Other lectures: 1, 2, 3, 4, 5, 6, 7, 8, 9, 10, 11, 12, 13, 14, 15, 16, 17, 18, 19, 20, 21, 22, 23, 24, 25, 26, 27, 28,
Nearest Neighbors Classification Rule (Alternative Approach)
- Find invariant coordinates
$ \varphi : \Re ^k \rightarrow \Re ^n $ such that $ \varphi (x) = \varphi (\bar x) $ for all $ x, \bar x $ which are related by a rotation & translation Do NOT trivialize!
Example: $ \varphi (x) =0 $ gives us a trivial invariant coordinate. But, you lose information about separation, since everything is mapped to zero.
Want $ \varphi (x) = \varphi (\bar x) $ $ \Leftrightarrow x, \bar x $ are related by a rotation and translation
Example: $ p=(p_1,p_2,\cdots, p_N) \in \Re ^{3 \times N} $ $ \varphi $ maps representation position of tags on body onto $ (d_{12},d_{13},d_{14},\cdots , d_{N-1, N} ) $ where $ d_{ij} $= Euclidean distance between $ p_i $ and $ p_j $
In the above example, we can reconstruct up to a rotation and translation.
WARNING: Euclidean distance in the invariant coordinate space has nothing to do with Euclidean distance or Procrustes distance in initial feature space.
Nearest Neighbor in $ \Re ^2 $ yields tessellation (tiling of floor with 2D shapes such that 1) no holes and 2) cover all of $ \Re ^2 $ ). The tessellations separate sample space into regions. Shape of cells depends on metric chosen. See Figure 1.

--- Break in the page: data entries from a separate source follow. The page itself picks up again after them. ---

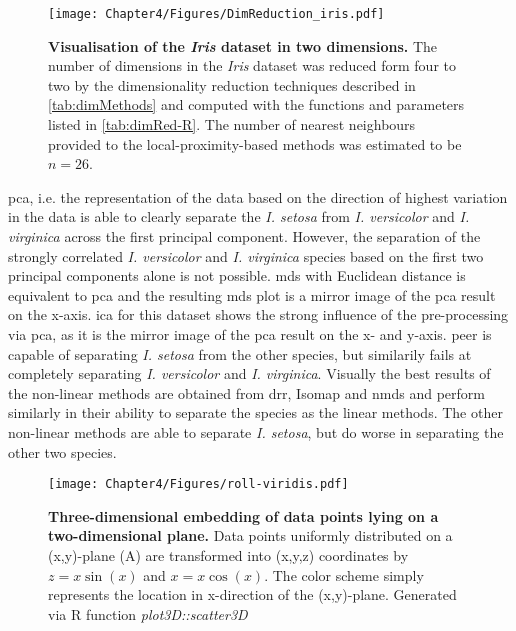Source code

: \begin{figure}[h!]
	\centering
	\texttt{[image: Chapter4/Figures/DimReduction\_iris.pdf]}
	\caption[\textbf{Visualisation of the \textit{Iris} dataset in two dimensions.}]{\textbf{Visualisation of the \textit{Iris} dataset in two dimensions.} The number of dimensions in the \textit{Iris} dataset was reduced form four to two by the dimensionality reduction techniques described in \cref{tab:dimMethods} and computed with the functions and parameters listed in \cref{tab:dimRed-R}. The number of nearest neighbours provided to the local-proximity-based methods was estimated to be \(n=26\).} 
	 	\label{fig:dimRed-iris}
\end{figure}

\gls{pca}, i.e. the representation of the data based on the direction of highest variation in the data is able to clearly separate the \textit{I. setosa} from \textit{I. versicolor} and \textit{I. virginica} across the first principal component. However, the separation of the strongly correlated \textit{I. versicolor} and \textit{I. virginica} species based on the first two principal components alone is not possible. \gls{mds} with Euclidean distance is equivalent to \gls{pca} and the resulting \gls{mds} plot is a mirror image of the \gls{pca} result on the x-axis. \gls{ica} for this dataset shows the strong influence of the pre-processing via \gls{pca}, as it is the mirror image of the \gls{pca} result on the x- and y-axis. \gls{peer} is capable of separating \textit{I. setosa} from the other species, but similarily fails at completely separating \textit{I. versicolor} and \textit{I. virginica}. 
Visually the best results of the non-linear methods are obtained from \gls{drr}, Isomap and \gls{nmds} and perform similarly in their ability to separate the species as the linear methods. The other non-linear methods are able to separate \textit{I. setosa}, but do worse in separating the other two species.

\begin{figure}[p]
	\centering
	\texttt{[image: Chapter4/Figures/roll-viridis.pdf]}\\
	\caption[\textbf{Three-dimensional embedding of datapoints lying on a two-dimensional plane.}]{\textbf{Three-dimensional embedding of data points lying on a two-dimensional plane.} Data points uniformly distributed on a (x,y)-plane (A) are transformed into (x,y,z) coordinates by \(z = x \sin(x)\) and \(x = x \cos(x)\). The color scheme simply represents the location in x-direction of the (x,y)-plane.  Generated via R function \textit{plot3D::scatter3D}}
 	\label{fig:roll}
\end{figure}

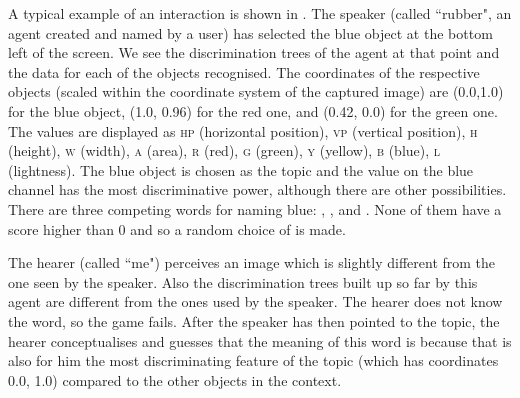 A typical example of an interaction is shown in . 
The speaker (called ``rubber", an agent created and named by a user) has selected the blue object at the bottom left 
of the screen. We see the discrimination trees of the agent at that point and the data for each of the objects 
recognised. The coordinates of the respective objects (scaled within the coordinate system of 
the captured image) are (0.0,1.0) for the blue object, (1.0, 0.96) for the red one, and (0.42, 0.0) for the green one. 
The values are displayed as \textsc{hp} (horizontal position), \textsc{vp} (vertical position), \textsc{h} (height), \textsc{w} (width), \textsc{a} (area), 
\textsc{r} (red), \textsc{g} (green), \textsc{y} (yellow), \textsc{b} (blue), \textsc{l} (lightness). 
The blue object is chosen as the topic and the value on the blue channel has the most discriminative power, although 
there are other possibilities. There are three competing words for naming blue: , , and . 
None of them have a score higher than 0 and so a random choice of  is made. 

The hearer (called ``me") perceives an image which is slightly different from 
the one seen by the speaker. Also the discrimination trees built up so far by this agent are different from the ones used
by the speaker. The hearer does not know the word, so the game fails. After the speaker has then pointed to the 
topic, the hearer conceptualises and guesses that the meaning of this word is  because that is also for him the most 
discriminating feature of the topic (which has coordinates 0.0, 1.0) compared to the other objects in the context. 


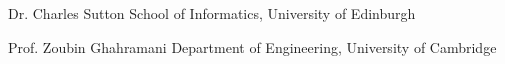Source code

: 

\begin{cvskills}

  \cvskill
    {Dr. Charles Sutton} %
    {School of Informatics, University of Edinburgh \href{mailto:csutton@inf.ed.ac.uk}{\faEnvelope\acvHeaderIconSep\@email}} %

  \cvskill
    {Prof. Zoubin Ghahramani} %
    {Department of Engineering, University of Cambridge \href{mailto:zoubin@eng.cam.ac.uk}{\faEnvelope\acvHeaderIconSep\@email}} %

\end{cvskills}
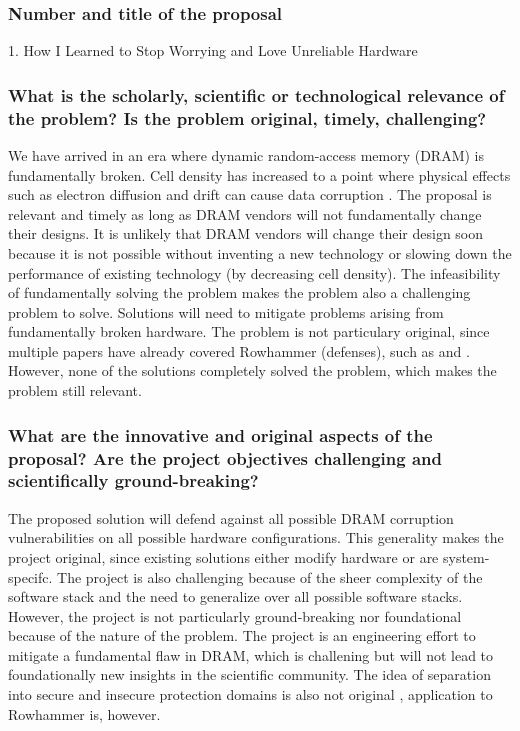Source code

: \subsubsection*{Number and title of the proposal}
1. How I Learned to Stop Worrying and Love Unreliable Hardware

\subsubsection*{What is the scholarly, scientific or technological relevance of the problem? Is the problem original, timely, challenging?}
We have arrived in an era where dynamic random-access memory (DRAM) is fundamentally broken. Cell density has increased to a point where physical effects such as electron diffusion and drift can cause data corruption \cite{dram_physics}. The proposal is relevant and timely as long as DRAM vendors will not fundamentally change their designs. It is unlikely that DRAM vendors will change their design soon because it is not possible without inventing a new technology or slowing down the performance of existing technology (by decreasing cell density). The infeasibility of fundamentally solving the problem makes the problem also a challenging problem to solve. Solutions will need to mitigate problems arising from fundamentally broken hardware. The problem is not particulary original, since multiple papers have already covered Rowhammer (defenses), such as \cite{brasser2016cant} and \cite{van2016drammer}. However, none of the solutions completely solved the problem, which makes the problem still relevant.

\subsubsection*{What are the innovative and original aspects of the proposal? Are the project objectives challenging and scientifically ground-breaking?}
The proposed solution will defend against all possible DRAM corruption vulnerabilities on all possible hardware configurations. This generality makes the project original, since existing solutions either modify hardware or are system-specifc. The project is also challenging because of the sheer complexity of the software stack and the need to generalize over all possible software stacks. However, the project is not particularly ground-breaking nor foundational because of the nature of the problem. The project is an engineering effort to mitigate a fundamental flaw in DRAM, which is challening but will not lead to foundationally new insights in the scientific community. The idea of separation into secure and insecure protection domains is also not original \cite{efficient_protection}, application to Rowhammer is, however.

Example: if feature vectors are such that vectors related by a rotation belong to same class
$ \rightarrow $ metric should be chosen so that tiles are rotationally symmetric. See Figure 2.
Instead of working with (x,y) rotationally invariant, work with $ z=\sqrt{x^2 + y^2} $ (distance from origin)
How good is Nearest Neighbor rule?
- Training error is zero: does not measure the "goodness" of a rule
- Test error: want it to be equal to Bayes error rate, because this yields the minimum error
Nearest Neighbor error rate
Recall: Probability of error (error rate) on test data is $ P(e)=\int p(e \mid \vec{x}) p(\vec{x}) d\vec{x} $
Let $ P_d(e) $ be the error rate when d training samples are used.
Let $ P=\lim_{d \rightarrow \infty } P_{d}(e) $
Claim: limit error rate $ P=\int (1-\sum _{i=1} ^{c}p^2 (\omega _i \mid \vec{x}))p(x)dx $
Proof of claim: Given observation $ \vec{x} $, denode by $ \vec{x'}_d $ the nearest neighbor of $ \vec{x} $ among $ \{\vec{x}_1,\vec{x}_2, \cdots , \vec{x}_d \} $
$ P_d(e \mid \vec{x})=\int p_d(e \mid \vec{x}, \vec{x'}_d)p_d(\vec{x'}_d \mid \vec{x})p(x)dx $ but $ \lim _{d \rightarrow \infty } p_d (\vec{x'}_d \mid \vec{x})=\delta ({\vec{x' _d }-\vec{x}}) $
because probability that sample falls into region R centered at $ \vec{x} $ is $ P_{R}=\int _R p(\vec{x' _d})d \vec{x'}_d $.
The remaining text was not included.